Pembelajaran utama yang dapat kita ambil dari penembakan di Christchurh: ‘Kita semua manusia’. Terdengar klise, namun makna pembelajaran ini sejatinya tidak seklise itu.


Serangan ke Masjid Linwood Islamic Center dan Masjid Al Noor di Christchurch, Canterbury, New Zealand pada tengah bulan ketiga tarikh 2019 dikecam seluruh dunia dan dikutuki sebagai serangan teroris. Hanya Anak Adam yang tidak mau tabayyun yang masih kekeuh bahwa dunia memandang remeh serangan ini dan—ujungnya—playing victim serta merengek kalau label teroris hanya disematkan kepada umat Islam saja.

Banyak peristiwa yang kemudian terjadi pasca serangan brutal ini: pernyataan penuh kontroversi si senator botak, aksi heroik si ‘eggboi’, sholat dan doa bersama cross-faith, hingga tarian Haka penghormatan bagi para korban. Jelas, serangan ini mengingatkan kembali dunia bahwa kita semua adalah manusia. Satu kesatuan, satu persamaan, dan—dengan begitu—terikat dalam satu kemirisan bersama bahwa apapun motifnya, pembunuhan bukanlah hal yang dapat dibenarkan.

Namun, menjadi satu ‘manusia’ sejatinya mengandung makna lain; bahwa si pelaku adalah manusia juga. Saya, kamu, bapak kamu, ibu kamu, tetangga belakang rumah kamu, gebetan kamu, sampai om-om penjaga toko di ujung gang pun juga manusia. Kita punya karakteristik yang sama. Lebih jauh, sejatinya pelaku dan kita semua sama; bahwa mungkin saja kita memiliki motif dan pemikiran yang sama dengan pelaku, namun saja kita tidak menyadarinya.

Saya tidak akan ndakik-ndakik membeberkan paham apa yang dianut pelaku karena terlalu kompleks.
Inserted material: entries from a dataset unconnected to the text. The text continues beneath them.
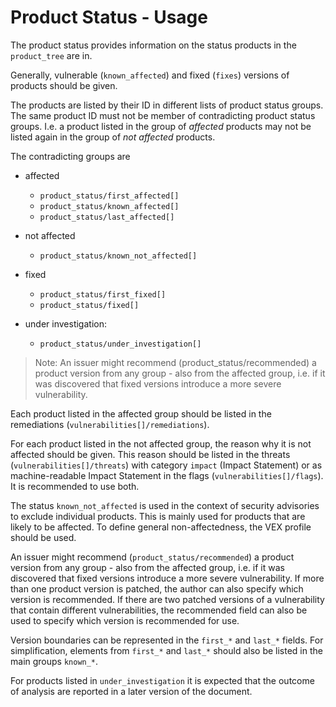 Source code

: # Product Status - Usage

The product status provides information on the status products in the `product_tree` are in.

Generally, vulnerable (`known_affected`) and fixed (`fixes`) versions of products should be given.

The products are listed by their ID in different lists of product status groups.
The same product ID must not be member of contradicting product status groups.
I.e. a product listed in the group of _affected_ products may not be listed again in the group of _not affected_ products.

The contradicting groups are

* affected

    * `product_status/first_affected[]`
    * `product_status/known_affected[]`
    * `product_status/last_affected[]`

* not affected

    * `product_status/known_not_affected[]`

* fixed

    * `product_status/first_fixed[]`
    * `product_status/fixed[]`

* under investigation:

    * `product_status/under_investigation[]`

> Note: An issuer might recommend (product_status/recommended) a product version from any group - also from the
> affected group, i.e. if it was discovered that fixed versions introduce a more severe vulnerability.

Each product listed in the affected group should be listed in the remediations (`vulnerabilities[]/remediations`).

For each product listed in the not affected group, the reason why it is not affected should be given.
This reason should be listed in the threats (`vulnerabilities[]/threats`) with category `impact` (Impact Statement) or as machine-readable Impact Statement in the flags (`vulnerabilities[]/flags`).
It is recommended to use both.

The status `known_not_affected` is used in the context of security advisories to exclude individual products. This is mainly used for products that are likely to be affected.
To define general non-affectedness, the VEX profile should be used.

An issuer might recommend (`product_status/recommended`) a product version from any group - also from the affected group, i.e. if it was discovered that fixed versions introduce a more severe vulnerability.
If more than one product version is patched, the author can also specify which version is recommended.
If there are two patched versions of a vulnerability that contain different vulnerabilities, the recommended field can also be used to specify which version is recommended for use.

Version boundaries can be represented in the `first_*` and `last_*` fields.
For simplification, elements from `first_*` and `last_*` should also be listed in the main groups `known_*`.

For products listed in `under_investigation` it is expected that the outcome of analysis are reported in a later version of the document.
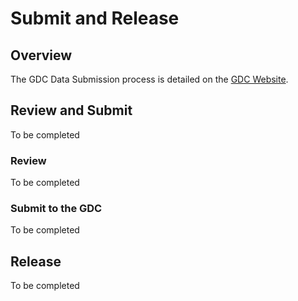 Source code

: # Submit and Release

## Overview

The GDC Data Submission process is detailed on the [GDC Website]( https://gdc.nci.nih.gov/submit-data/data-submission-processes-and-tools).

## Review and Submit

To be completed

### Review

To be completed

### Submit to the GDC

To be completed

## Release

To be completed
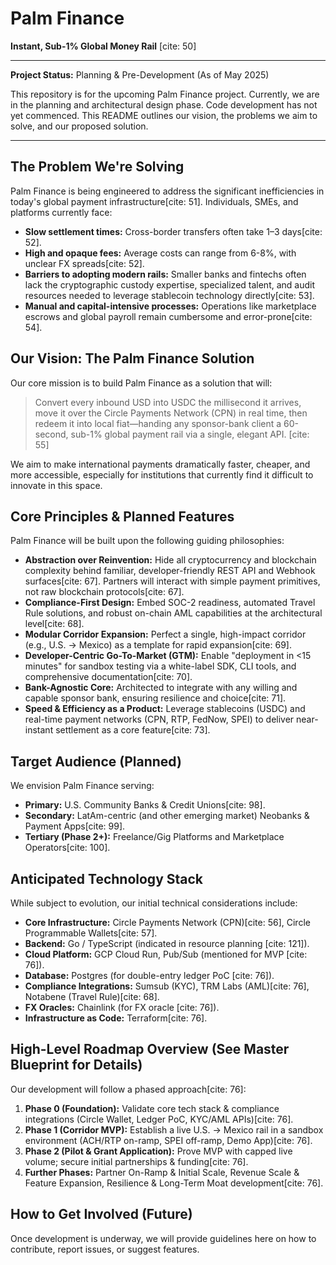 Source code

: # Palm Finance

**Instant, Sub-1% Global Money Rail** [cite: 50]

---

**Project Status:** Planning & Pre-Development (As of May 2025)

This repository is for the upcoming Palm Finance project. Currently, we are in the planning and architectural design phase. Code development has not yet commenced. This README outlines our vision, the problems we aim to solve, and our proposed solution.

---

## The Problem We're Solving

Palm Finance is being engineered to address the significant inefficiencies in today's global payment infrastructure[cite: 51]. Individuals, SMEs, and platforms currently face:
* **Slow settlement times:** Cross-border transfers often take 1–3 days[cite: 52].
* **High and opaque fees:** Average costs can range from 6-8%, with unclear FX spreads[cite: 52].
* **Barriers to adopting modern rails:** Smaller banks and fintechs often lack the cryptographic custody expertise, specialized talent, and audit resources needed to leverage stablecoin technology directly[cite: 53].
* **Manual and capital-intensive processes:** Operations like marketplace escrows and global payroll remain cumbersome and error-prone[cite: 54].

## Our Vision: The Palm Finance Solution

Our core mission is to build Palm Finance as a solution that will:
> Convert every inbound USD into USDC the millisecond it arrives, move it over the Circle Payments Network (CPN) in real time, then redeem it into local fiat—handing any sponsor-bank client a 60-second, sub-1% global payment rail via a single, elegant API. [cite: 55]

We aim to make international payments dramatically faster, cheaper, and more accessible, especially for institutions that currently find it difficult to innovate in this space.

## Core Principles & Planned Features

Palm Finance will be built upon the following guiding philosophies:

* **Abstraction over Reinvention:** Hide all cryptocurrency and blockchain complexity behind familiar, developer-friendly REST API and Webhook surfaces[cite: 67]. Partners will interact with simple payment primitives, not raw blockchain protocols[cite: 67].
* **Compliance-First Design:** Embed SOC-2 readiness, automated Travel Rule solutions, and robust on-chain AML capabilities at the architectural level[cite: 68].
* **Modular Corridor Expansion:** Perfect a single, high-impact corridor (e.g., U.S. → Mexico) as a template for rapid expansion[cite: 69].
* **Developer-Centric Go-To-Market (GTM):** Enable "deployment in <15 minutes" for sandbox testing via a white-label SDK, CLI tools, and comprehensive documentation[cite: 70].
* **Bank-Agnostic Core:** Architected to integrate with any willing and capable sponsor bank, ensuring resilience and choice[cite: 71].
* **Speed & Efficiency as a Product:** Leverage stablecoins (USDC) and real-time payment networks (CPN, RTP, FedNow, SPEI) to deliver near-instant settlement as a core feature[cite: 73].

## Target Audience (Planned)

We envision Palm Finance serving:

* **Primary:** U.S. Community Banks & Credit Unions[cite: 98].
* **Secondary:** LatAm-centric (and other emerging market) Neobanks & Payment Apps[cite: 99].
* **Tertiary (Phase 2+):** Freelance/Gig Platforms and Marketplace Operators[cite: 100].

## Anticipated Technology Stack

While subject to evolution, our initial technical considerations include:

* **Core Infrastructure:** Circle Payments Network (CPN)[cite: 56], Circle Programmable Wallets[cite: 57].
* **Backend:** Go / TypeScript (indicated in resource planning [cite: 121]).
* **Cloud Platform:** GCP Cloud Run, Pub/Sub (mentioned for MVP [cite: 76]).
* **Database:** Postgres (for double-entry ledger PoC [cite: 76]).
* **Compliance Integrations:** Sumsub (KYC), TRM Labs (AML)[cite: 76], Notabene (Travel Rule)[cite: 68].
* **FX Oracles:** Chainlink (for FX oracle [cite: 76]).
* **Infrastructure as Code:** Terraform[cite: 76].

## High-Level Roadmap Overview (See Master Blueprint for Details)

Our development will follow a phased approach[cite: 76]:

1.  **Phase 0 (Foundation):** Validate core tech stack & compliance integrations (Circle Wallet, Ledger PoC, KYC/AML APIs)[cite: 76].
2.  **Phase 1 (Corridor MVP):** Establish a live U.S. → Mexico rail in a sandbox environment (ACH/RTP on-ramp, SPEI off-ramp, Demo App)[cite: 76].
3.  **Phase 2 (Pilot & Grant Application):** Prove MVP with capped live volume; secure initial partnerships & funding[cite: 76].
4.  **Further Phases:** Partner On-Ramp & Initial Scale, Revenue Scale & Feature Expansion, Resilience & Long-Term Moat development[cite: 76].


## How to Get Involved (Future)

Once development is underway, we will provide guidelines here on how to contribute, report issues, or suggest features.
Manifesto yang terinspirari dari Perang Salib, perebutan Konstantinopel, paham ultra-kanan, hingga serangan serupa di AS dan Swedia dapat ditafsirkan berbagai arti. Tapi, intinya sama: Brenton Tarrant adalah seorang xenophobic, dan bahanya; pemikirannya dapat kita temui bahkan di warung sebelah rumah pak RT.

Bukan, ini bukan tentang tetangga kita yang tiba-tiba digruduk BNPT karena ternyata memiliki afiliasi dengan ISIS. Memang sih, Brenton adalah bukti nyata bahwa teroris dan ekstremis dapat berasal dari agama apa saja—kalau ekstremis Buddha di Myanmar, Ku Klux Klan, hingga kelompok ultra kanan Yahudi di Israel dirasa belum cukup sebagai pembuktian.
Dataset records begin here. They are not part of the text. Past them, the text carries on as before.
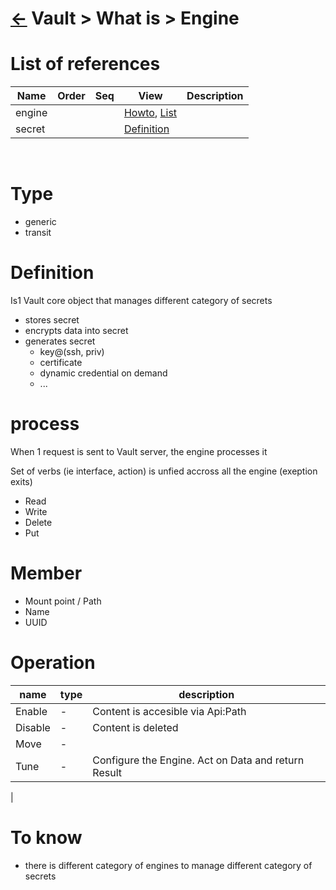 <head><link rel="stylesheet" href="../../../md.css"/><script src="../../../md.js"></script></head>

[//]: #(Reference)
[Repo_Readme]:     ../list/object_list.md
[Engine_Howto]:    ../howto/engine_howto.md
[Engine_List]:     ../list/engine_list.md
[Secret_Whatis]:   ../whatis/secret_whatis.md

# [&larr;][Repo_Readme] Vault > What is > Engine
# List of references
|Name|Order|Seq|View|Description|
|-|-|-|-|-|
|engine|||[Howto][Engine_Howto], [List][Engine_list]|
|secret|||[Definition][secret_Whatis]|
<br>

# Type
- generic
- transit

# Definition
Is1 Vault core object that manages different category of secrets
  - stores secret
  - encrypts data into secret 
  - generates secret 
    - key@(ssh, priv)
    - certificate
    - dynamic credential on demand
    - ...

# process
When 1 request is sent to Vault server, the engine processes it

Set of verbs (ie interface, action) is unfied accross all the engine (exeption exits)
- Read
- Write
- Delete
- Put

# Member
- Mount point / Path  
- Name
- UUID 

# Operation

|name|type|description|
|-|-|-|
|Enable|-|Content is accesible via Api:Path|
|Disable|-|Content is deleted|
|Move|-||
|Tune|-|Configure the Engine. Act on Data and return Result
|

# To know
- there is different category of engines to manage different category of secrets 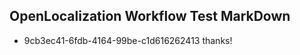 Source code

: ## OpenLocalization Workflow Test MarkDown
* 9cb3ec41-6fdb-4164-99be-c1d616262413 
thanks!<!--HONumber=Mar16_HO2-->
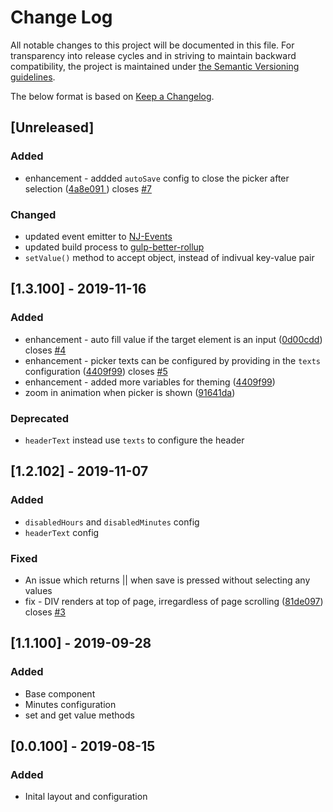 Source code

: # Change Log
All notable changes to this project will be documented in this file. For transparency into release cycles and in striving to maintain backward compatibility, the project is maintained under [the Semantic Versioning guidelines](https://semver.org/). 

The below format is based on [Keep a Changelog](http://keepachangelog.com/).

## [Unreleased]
### Added
- enhancement - addded `autoSave` config to close the picker after selection ([4a8e091
](https://github.com/nj-coder/nj-timepicker/commit/4a8e091
)) closes [#7](https://github.com/nj-coder/nj-timepicker/issues/7)
### Changed
- updated event emitter to [NJ-Events](https://github.com/nj-coder/nj-events)
- updated build process to [gulp-better-rollup](https://www.npmjs.com/package/gulp-better-rollup)
- `setValue()` method to accept object, instead of indivual key-value pair

## [1.3.100] - 2019-11-16
### Added
 - enhancement - auto fill value if the target element is an input ([0d00cdd](https://github.com/nj-coder/nj-timepicker/commit/0d00cdd)) closes [#4](https://github.com/nj-coder/nj-timepicker/issues/4)
 - enhancement - picker texts can be configured by providing in the `texts` configuration ([4409f99](https://github.com/nj-coder/nj-timepicker/commit/4409f99)) closes [#5](https://github.com/nj-coder/nj-timepicker/issues/5)
 - enhancement - added more variables for theming ([4409f99](https://github.com/nj-coder/nj-timepicker/commit/4409f99))
 - zoom in animation when picker is shown ([91641da](https://github.com/nj-coder/nj-timepicker/commit/91641da))

### Deprecated
- `headerText` instead use `texts` to configure the header 

## [1.2.102] - 2019-11-07 
### Added
 - `disabledHours` and `disabledMinutes` config
 - `headerText` config
### Fixed
 - An issue which returns || when save is pressed without selecting any values
 - fix - DIV renders at top of page, irregardless of page scrolling ([81de097](https://github.com/nj-coder/nj-timepicker/commit/81de097)) closes [#3](https://github.com/nj-coder/nj-timepicker/issues/3)

## [1.1.100] - 2019-09-28
### Added
 - Base component
 - Minutes configuration
 - set and get value methods
 
## [0.0.100] - 2019-08-15
### Added
 - Inital layout and configuration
Brenton melakukan serangan itu setelah menghabiskan beberapa waktu berkeliling dunia, sehingga mungkin saja terpapar berbagai pemantik yang semakin menguatkan paham ultra kanannya. Hal yang sama berkali-kali menimpa saudara kita yang minggat ke Suriah dan Irak, menghamba ke ISIS, lalu pulang dan melakukan aksi yang tak kalah brutalnya. Iya, Brenton memang lebih cocok disejajarkan dengan teroris yang macam itu.

Tapi, ini bukan tentang pihak yang beraksi. Ini tentang pihak yang berpaham dan berpemikiran seperti Brenton. Kelompok-kelompok yang berpikiran bahwa kelompok lain adalah ancaman dan tindakan tidak bernorma terhadap mereka adalah hal yang wajar dan bahkan selalu didorong.

Pernahkah kita menemui, tetangga atau kerabat yang suka anti terhadap hal di luar kelompoknya? Anti terhadap Tiongkok (menghindari kata ‘Cina’ yang selalu diteriakkan secara peyoratif), misalnya? Atau anti terhadap—mengikuti saran NU—’non muslim’? Masih sangat jelas di ingatan kita bahwa isu kehadiran Tiongkok (dan ras Tionghoa) menjadi polemik di negara yang dahulu (entah sekarang) mengelukan kemajemukan ini. Isu tenaga kerja Tiongkok yang katanya menjadi strategi baru pemerintah kumunis untuk menginvasi Indonesia, misalnya? Atau ketika umat agama minoritas jadi bulan-bulanan diskriminasi sekelompok oknum yang mengatasnamakan agama mayoritas? Kasus biksu, keluhan adzan berujung pembakaran vihara, pemotongan nisan salib, dan lain sebagainya tentu saja masih lekat dalam ingatan kita hingga kini.

Atau, masih ingatkah ketika Ahok—simbol kaffah kawin silang ‘Cina’ dan ‘kafir’—menjadi isu nasional karena secara serampangan ia mengutip kitab suci umat mayoritas? Penistaan? Mungkin saja. Namun bukankah dengan turun ke jalan dengan atribut agama, membawa pemuka agama yang suka berteriak tak ubahnya Picollo, lalu meneriakkan nama Tuhan disusul ‘kafir’ dan ‘bunuh’ secara mengerikan termasuk penistaan juga?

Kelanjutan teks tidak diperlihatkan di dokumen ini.